Una noticia de color entre las idas y vueltas del presidente Santos y las disputas políticas por la Alcaidía de Bogotá. Los monumentos de Cartagena amanecieron con frondosas pelucas afros. La insólita intervención fue llevada a cabo ante la atónita mirada de los ciudadanos.
Fredonia flota a 45 minutos del centro. Un barrio populoso que le fue ganando territorio al agua y a los manglares. Es un sector de relleno, víctima de innumerables inundaciones. Nelson Fory sube al bus todas las mañanas. Él vive allí hace apenas un año. Es oriundo de Nuevo Paraíso, la comunidad que está del otro lado del canal de agua de lluvia que desemboca en la Ciénaga de la Virgen, una especie de zanja abierta contaminada con aires de frontera natural. Sus abuelos llegaron a principios del siglo pasado cuando el territorio era netamente rural.
Tenemos un artista en el barrio. El comentario se repite. Cecilia del Carmen Ferreira Ospino siente orgullo por su hijo. Los vecinos escuchan a Nelson en la radio. Lo ven la tele. El hijo menor de cuatro hermanos pudo estudiar gracias al esfuerzo de su madre y al impulso inicial de Nelson Del Jesús Fory, su papá, un mecánico que se especializó en reparar motores de buques y que por las noches escribía un diario de vida con anécdotas y reflexiones.
“—Como tú eres bueno para dibujar, pintar y eso, yo quiero que usted estudie artes.
—Bueno papi, si usted me ayuda en mis estudios… Es eso lo que yo sé hacer.”

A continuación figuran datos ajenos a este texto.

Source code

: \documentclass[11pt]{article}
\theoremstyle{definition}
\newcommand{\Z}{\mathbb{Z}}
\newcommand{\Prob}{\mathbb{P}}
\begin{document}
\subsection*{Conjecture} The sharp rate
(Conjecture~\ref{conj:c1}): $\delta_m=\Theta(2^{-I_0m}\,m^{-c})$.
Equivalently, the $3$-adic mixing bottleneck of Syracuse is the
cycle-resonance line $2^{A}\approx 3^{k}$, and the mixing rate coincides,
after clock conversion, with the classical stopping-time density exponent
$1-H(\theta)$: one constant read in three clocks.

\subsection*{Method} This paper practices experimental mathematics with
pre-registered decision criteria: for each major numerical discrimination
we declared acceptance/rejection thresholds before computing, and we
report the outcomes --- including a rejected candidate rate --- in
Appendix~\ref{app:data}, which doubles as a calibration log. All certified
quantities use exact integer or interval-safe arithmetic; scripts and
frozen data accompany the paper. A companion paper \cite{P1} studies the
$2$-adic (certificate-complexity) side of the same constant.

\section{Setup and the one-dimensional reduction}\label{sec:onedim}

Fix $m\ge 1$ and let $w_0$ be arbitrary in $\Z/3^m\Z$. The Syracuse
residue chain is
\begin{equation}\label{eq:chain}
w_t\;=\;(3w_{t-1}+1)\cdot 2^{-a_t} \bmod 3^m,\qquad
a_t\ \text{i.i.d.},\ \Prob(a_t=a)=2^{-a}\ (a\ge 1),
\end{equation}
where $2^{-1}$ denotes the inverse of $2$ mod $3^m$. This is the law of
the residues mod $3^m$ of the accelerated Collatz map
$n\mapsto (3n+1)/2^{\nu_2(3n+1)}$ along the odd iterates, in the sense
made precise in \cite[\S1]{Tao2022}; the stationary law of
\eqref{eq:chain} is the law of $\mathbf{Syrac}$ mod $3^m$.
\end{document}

Fredonia flota a 45 minutos del centro. Un barrio populoso que le fue ganando territorio al agua y a los manglares. Es un sector de relleno, víctima de innumerables inundaciones. Nelson Fory sube al bus todas las mañanas. Él vive allí hace apenas un año. Es oriundo de Nuevo Paraíso, la comunidad que está del otro lado del canal de agua de lluvia que desemboca en la Ciénaga de la Virgen, una especie de zanja abierta contaminada con aires de frontera natural.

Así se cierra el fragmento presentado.